Светлый фон

Под влиянием романов и в автобиографиях современников повествование о детских годах становится все более пространным, изобилующим подробностями. Еще одна черта, характерная для воспоминаний XVIII в., – их более ярко выраженная аналитичность: авторы осознанно стремятся к самопознанию, к поиску истоков своего «я», пытаясь, по словам Шатобриана, «дотянуться до юности», до поры своего детства и даже младенчества. В частности, Э. Гиббон ставит вопрос о самых первых проблесках разума и соотношении их с чувственными ощущениями ребенка, обращаясь к собственным воспоминаниям. «О новорожденном… можно утверждать лишь одно: “Он страдает, следовательно, чувствует”. В этом состоянии моего несовершенного бытия я все еще не осознавал себя и мир, мои глаза были открыты, но не могли видеть… разум, сия тайна и непостижимая энергия не обнаруживал своего присутствия… В течение моего первого года я оставался на ступени ниже громадной части животных тварей… Прошло по крайней мере три года, прежде чем я овладел тем, что составляет наши особенные привилегии – умение ходить и сознательно произносить отчетливые, ясные звуки.

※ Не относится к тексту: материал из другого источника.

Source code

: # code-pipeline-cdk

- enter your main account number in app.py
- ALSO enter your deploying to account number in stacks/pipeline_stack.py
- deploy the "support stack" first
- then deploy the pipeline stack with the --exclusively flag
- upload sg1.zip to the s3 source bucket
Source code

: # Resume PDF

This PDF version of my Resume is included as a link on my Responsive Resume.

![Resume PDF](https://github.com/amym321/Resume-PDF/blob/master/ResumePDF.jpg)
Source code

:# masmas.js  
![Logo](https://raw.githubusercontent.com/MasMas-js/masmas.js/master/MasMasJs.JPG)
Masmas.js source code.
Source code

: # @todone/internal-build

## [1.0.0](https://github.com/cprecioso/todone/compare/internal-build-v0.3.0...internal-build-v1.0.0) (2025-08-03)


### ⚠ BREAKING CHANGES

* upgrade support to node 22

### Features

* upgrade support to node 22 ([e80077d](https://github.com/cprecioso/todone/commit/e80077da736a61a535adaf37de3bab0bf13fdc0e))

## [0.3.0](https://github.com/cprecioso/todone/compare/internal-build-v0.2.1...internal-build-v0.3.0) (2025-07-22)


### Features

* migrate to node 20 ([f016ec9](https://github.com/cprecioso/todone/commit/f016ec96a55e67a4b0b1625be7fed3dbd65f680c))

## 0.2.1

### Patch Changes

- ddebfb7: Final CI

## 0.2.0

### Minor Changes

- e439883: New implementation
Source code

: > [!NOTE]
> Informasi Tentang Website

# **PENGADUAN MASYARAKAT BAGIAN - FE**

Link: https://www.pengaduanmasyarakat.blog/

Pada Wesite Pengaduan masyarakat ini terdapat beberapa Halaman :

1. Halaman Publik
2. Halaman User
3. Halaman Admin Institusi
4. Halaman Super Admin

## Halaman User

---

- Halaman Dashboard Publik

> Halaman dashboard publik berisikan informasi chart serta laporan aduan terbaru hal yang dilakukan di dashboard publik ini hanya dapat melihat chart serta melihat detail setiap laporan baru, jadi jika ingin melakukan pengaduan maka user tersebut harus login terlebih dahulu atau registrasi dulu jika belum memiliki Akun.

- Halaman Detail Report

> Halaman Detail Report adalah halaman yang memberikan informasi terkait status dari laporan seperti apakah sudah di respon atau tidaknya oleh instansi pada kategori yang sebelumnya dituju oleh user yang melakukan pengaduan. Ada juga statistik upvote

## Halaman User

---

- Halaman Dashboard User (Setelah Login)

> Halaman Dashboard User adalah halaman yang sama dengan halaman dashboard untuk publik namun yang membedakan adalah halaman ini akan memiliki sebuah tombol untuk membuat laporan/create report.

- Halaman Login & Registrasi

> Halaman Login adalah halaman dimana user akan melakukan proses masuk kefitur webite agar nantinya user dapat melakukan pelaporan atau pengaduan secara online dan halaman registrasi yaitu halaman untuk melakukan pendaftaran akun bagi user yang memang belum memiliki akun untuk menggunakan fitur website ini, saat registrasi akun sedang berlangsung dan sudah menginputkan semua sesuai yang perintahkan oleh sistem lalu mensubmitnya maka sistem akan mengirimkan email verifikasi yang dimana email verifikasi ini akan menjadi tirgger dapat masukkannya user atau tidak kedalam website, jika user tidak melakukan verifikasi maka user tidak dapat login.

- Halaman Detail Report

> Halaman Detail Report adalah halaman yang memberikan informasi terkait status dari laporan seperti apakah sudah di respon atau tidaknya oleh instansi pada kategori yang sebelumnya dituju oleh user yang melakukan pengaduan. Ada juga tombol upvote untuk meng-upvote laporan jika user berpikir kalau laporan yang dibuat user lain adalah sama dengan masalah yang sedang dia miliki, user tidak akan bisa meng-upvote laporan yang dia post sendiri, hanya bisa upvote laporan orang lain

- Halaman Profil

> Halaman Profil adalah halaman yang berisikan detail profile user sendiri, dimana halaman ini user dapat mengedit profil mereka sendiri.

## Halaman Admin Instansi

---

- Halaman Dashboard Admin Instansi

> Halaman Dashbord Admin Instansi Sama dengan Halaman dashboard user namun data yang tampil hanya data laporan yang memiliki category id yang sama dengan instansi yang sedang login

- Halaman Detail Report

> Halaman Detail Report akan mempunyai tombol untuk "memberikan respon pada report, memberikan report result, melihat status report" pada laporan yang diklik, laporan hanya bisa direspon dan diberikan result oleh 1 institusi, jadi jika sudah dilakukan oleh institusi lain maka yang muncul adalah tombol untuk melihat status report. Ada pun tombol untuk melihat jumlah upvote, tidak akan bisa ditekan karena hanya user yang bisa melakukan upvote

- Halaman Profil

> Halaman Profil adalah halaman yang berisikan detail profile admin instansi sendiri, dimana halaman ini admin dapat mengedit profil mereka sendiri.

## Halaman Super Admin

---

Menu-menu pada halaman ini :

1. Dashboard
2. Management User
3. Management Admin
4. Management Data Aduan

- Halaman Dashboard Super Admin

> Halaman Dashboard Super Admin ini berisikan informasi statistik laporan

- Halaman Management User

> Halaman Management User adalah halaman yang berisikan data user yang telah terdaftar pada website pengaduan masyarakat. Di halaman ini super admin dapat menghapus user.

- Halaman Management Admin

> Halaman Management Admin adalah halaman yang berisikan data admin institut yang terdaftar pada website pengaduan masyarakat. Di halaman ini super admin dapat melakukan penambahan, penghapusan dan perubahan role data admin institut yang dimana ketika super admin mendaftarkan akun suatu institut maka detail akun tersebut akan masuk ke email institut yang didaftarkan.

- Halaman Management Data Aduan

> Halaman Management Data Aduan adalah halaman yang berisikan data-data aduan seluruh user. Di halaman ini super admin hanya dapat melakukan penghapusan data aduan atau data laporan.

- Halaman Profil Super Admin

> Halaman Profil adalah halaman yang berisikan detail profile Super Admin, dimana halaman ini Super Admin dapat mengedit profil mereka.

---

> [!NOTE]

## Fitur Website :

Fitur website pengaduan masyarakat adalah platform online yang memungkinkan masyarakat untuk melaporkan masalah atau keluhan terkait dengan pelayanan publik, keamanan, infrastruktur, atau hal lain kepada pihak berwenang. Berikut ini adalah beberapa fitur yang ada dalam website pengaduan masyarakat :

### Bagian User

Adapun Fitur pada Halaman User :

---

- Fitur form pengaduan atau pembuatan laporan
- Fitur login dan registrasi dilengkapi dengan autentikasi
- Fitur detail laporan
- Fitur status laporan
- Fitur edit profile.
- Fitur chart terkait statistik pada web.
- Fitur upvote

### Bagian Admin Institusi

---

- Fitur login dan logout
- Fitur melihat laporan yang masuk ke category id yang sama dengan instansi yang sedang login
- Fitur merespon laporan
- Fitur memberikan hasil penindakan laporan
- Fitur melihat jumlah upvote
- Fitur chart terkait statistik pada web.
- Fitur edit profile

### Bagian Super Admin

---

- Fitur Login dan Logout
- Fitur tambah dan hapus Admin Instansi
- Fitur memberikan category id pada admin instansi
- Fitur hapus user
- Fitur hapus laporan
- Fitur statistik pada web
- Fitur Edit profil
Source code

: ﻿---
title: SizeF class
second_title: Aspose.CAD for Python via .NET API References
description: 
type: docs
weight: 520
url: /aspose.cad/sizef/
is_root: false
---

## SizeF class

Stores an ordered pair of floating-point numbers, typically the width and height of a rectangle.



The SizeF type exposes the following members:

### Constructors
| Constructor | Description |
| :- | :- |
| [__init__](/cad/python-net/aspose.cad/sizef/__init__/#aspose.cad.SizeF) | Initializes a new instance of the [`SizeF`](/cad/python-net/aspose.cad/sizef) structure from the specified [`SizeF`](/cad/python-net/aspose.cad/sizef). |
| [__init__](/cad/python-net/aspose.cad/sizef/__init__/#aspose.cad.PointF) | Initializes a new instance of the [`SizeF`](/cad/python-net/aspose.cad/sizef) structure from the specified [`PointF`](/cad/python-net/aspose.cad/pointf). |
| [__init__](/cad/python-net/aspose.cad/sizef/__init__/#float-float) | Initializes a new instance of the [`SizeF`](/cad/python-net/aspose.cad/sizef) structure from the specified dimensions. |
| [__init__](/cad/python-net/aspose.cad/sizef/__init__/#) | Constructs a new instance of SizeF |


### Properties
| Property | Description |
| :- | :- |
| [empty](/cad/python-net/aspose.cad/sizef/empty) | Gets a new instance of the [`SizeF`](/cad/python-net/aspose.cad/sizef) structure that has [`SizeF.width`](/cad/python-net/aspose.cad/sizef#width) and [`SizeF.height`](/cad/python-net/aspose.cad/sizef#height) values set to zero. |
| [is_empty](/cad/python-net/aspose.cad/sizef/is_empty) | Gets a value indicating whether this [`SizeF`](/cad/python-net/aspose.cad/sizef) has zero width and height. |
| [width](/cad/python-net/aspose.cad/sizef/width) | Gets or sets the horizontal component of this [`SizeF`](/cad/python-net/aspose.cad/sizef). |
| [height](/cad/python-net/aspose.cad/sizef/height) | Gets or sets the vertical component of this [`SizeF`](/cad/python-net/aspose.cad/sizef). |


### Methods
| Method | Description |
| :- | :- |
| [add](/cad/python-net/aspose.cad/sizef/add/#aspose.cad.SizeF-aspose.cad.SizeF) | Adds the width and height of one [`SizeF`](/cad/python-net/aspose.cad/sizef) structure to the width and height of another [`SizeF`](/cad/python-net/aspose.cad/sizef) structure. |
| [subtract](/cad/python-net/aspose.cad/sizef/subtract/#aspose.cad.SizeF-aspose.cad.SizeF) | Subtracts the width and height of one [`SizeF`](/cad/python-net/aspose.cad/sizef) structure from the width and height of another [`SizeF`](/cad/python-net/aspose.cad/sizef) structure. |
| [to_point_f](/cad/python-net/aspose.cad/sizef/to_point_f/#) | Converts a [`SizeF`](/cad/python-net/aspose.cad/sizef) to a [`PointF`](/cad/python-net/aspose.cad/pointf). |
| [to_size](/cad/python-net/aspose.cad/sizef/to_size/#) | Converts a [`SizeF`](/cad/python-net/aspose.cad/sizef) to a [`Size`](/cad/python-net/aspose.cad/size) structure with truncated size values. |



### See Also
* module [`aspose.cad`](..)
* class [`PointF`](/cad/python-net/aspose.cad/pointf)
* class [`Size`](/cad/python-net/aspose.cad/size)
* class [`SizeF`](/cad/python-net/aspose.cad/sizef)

Тело развивается медленно, но разум – еще медленнее». Этот пассаж нельзя назвать типичным для жизнеописаний наших героев, мало кто из них был способен к таким сугубо научным наблюдениям над собой, но он, безусловно, характерен для общего умонастроения эпохи.

Приступая к осуществлению своего замысла – восстановлению первых воспоминаний о себе и собственных ощущениях, многие из них, как истинные дети своего века, критически оценивали возможность точно реконструировать события и впечатления, не привнеся в их трактовку более поздних знаний. Шатобриан мучается вопросом о том, какие из его воспоминаний действительно восходят к детству, а какие – плод позднейшего опыта[468]. Той же проблемой озабочен и Гиббон: «… природа ребенка так нежна, его клетки столь малы, что новые образы изгоняют из памяти первые впечатления. Без особого успеха я заставляю себя припомнить людей и события, которые должны были бы поразить меня. Перед моими глазами, однако, – лишь отдельные сценки детства… Но даже эта уверенность, быть может, обманчива и я просто повторяю то, о чем говорили позднее. Наши огорчения и радости, поступки и замыслы, относящиеся ко времени от рождения и до 10–12 лет, с нынешней нашей жизнью связаны весьма слабо. Рассказывать о жизни нам следовало бы, по здравому размышлению, лишь с отрочества»[469].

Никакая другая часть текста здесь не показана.